From Habit to Habitual Wealth Creation
Despite the financial strain, many industry experts advocate the long-term social value of ultra-low SIPs. Mirae Asset offers ₹99 SIPs and views SEBI’s ₹250 threshold as a balanced middle ground enough to cultivate investor discipline while also partially covering AMC costs.
As Nikhil Rungta, Co-CIO Equity at LIC Mutual Fund Asset Management Ltd., explains, “Ultra-low SIPs are not a rollback but rather a refinement of the inclusion strategy. They serve as the stepping stones for wealth creation, especially for young earners and financially underserved populations.”

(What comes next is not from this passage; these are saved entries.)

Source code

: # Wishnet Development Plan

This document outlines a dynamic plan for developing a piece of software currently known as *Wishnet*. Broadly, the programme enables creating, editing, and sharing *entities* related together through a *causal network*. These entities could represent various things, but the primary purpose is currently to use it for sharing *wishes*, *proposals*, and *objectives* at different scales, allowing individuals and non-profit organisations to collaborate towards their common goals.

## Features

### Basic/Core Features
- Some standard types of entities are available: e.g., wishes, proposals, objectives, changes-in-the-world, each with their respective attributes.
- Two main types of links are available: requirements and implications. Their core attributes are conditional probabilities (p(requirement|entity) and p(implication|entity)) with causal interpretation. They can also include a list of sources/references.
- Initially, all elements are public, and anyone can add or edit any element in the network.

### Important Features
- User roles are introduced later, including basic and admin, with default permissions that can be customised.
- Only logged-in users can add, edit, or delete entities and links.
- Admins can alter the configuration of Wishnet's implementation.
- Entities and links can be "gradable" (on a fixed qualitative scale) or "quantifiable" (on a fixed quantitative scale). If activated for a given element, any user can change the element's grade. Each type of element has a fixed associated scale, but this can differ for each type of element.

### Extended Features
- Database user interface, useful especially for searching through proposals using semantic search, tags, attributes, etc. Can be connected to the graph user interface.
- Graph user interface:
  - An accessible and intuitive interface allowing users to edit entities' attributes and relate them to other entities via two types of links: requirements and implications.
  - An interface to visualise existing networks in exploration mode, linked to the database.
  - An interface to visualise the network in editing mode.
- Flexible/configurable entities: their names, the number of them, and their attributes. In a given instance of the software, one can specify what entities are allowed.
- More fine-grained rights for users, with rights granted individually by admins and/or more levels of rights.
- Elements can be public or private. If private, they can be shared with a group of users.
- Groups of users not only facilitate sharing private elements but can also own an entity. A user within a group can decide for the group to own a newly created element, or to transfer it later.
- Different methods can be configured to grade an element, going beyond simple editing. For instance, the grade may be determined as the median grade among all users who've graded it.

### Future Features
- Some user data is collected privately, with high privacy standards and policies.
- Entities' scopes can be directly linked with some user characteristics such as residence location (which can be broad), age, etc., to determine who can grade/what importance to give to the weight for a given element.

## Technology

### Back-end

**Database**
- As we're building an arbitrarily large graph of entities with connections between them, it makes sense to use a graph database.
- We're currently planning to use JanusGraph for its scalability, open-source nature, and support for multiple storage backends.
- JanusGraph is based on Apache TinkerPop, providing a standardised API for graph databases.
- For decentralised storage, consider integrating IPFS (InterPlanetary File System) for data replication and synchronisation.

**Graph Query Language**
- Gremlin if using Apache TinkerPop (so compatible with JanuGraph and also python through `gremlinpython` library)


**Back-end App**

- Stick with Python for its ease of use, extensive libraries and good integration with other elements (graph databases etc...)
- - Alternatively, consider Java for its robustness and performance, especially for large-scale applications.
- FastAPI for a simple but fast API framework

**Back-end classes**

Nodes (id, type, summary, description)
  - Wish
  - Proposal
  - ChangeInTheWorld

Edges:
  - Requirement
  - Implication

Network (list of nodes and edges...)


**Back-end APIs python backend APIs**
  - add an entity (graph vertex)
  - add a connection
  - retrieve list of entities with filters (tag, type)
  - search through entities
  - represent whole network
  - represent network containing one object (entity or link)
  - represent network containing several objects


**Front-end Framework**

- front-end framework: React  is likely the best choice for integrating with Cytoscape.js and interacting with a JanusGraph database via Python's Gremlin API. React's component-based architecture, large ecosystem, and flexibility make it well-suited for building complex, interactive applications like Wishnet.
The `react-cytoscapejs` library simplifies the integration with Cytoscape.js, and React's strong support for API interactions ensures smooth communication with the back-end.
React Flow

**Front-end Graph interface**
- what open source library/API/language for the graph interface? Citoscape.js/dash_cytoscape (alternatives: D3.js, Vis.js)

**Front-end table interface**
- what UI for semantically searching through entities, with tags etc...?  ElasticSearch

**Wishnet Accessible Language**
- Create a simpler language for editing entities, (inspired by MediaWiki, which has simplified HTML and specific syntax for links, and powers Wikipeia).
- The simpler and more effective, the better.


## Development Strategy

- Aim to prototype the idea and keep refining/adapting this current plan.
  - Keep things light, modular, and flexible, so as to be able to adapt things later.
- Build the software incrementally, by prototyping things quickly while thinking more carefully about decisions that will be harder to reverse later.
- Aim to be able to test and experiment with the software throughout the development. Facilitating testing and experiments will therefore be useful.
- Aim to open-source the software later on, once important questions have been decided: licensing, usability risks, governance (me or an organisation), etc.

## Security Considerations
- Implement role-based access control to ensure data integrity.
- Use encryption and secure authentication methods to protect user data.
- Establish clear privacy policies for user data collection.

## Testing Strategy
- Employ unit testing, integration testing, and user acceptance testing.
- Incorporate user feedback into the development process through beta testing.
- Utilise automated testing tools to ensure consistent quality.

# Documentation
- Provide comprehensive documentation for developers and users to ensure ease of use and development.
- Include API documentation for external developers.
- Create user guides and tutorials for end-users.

Our View at RURASH Financials
At RURASH Financials, we believe that investor participation should never be limited by affordability. The evolution of SIPs from ₹500 to ₹100 and now a standardized ₹250 benchmark reflects the industry’s adaptability and commitment to financial democratization.
We acknowledge the concerns around operational viability, but we also see immense potential in digital distribution, tech-enabled KYC, and scalable investment platforms that can offset these challenges. For AMCs and distributors alike, this is an opportunity to reimagine cost structures and embrace digital transformation for the long-term benefit of India’s retail investors.
Conclusion
SEBI’s ₹250 SIP initiative is not just a regulatory change it’s a strategic nudge toward building a nation of investors. While economic feasibility must be addressed, the broader mission of financial empowerment, habit formation, and investor inclusivity is worth pursuing.
As India’s investment ecosystem matures, such micro-initiatives can create macro-impact nurturing a financially aware, habit-driven, and investment-ready population.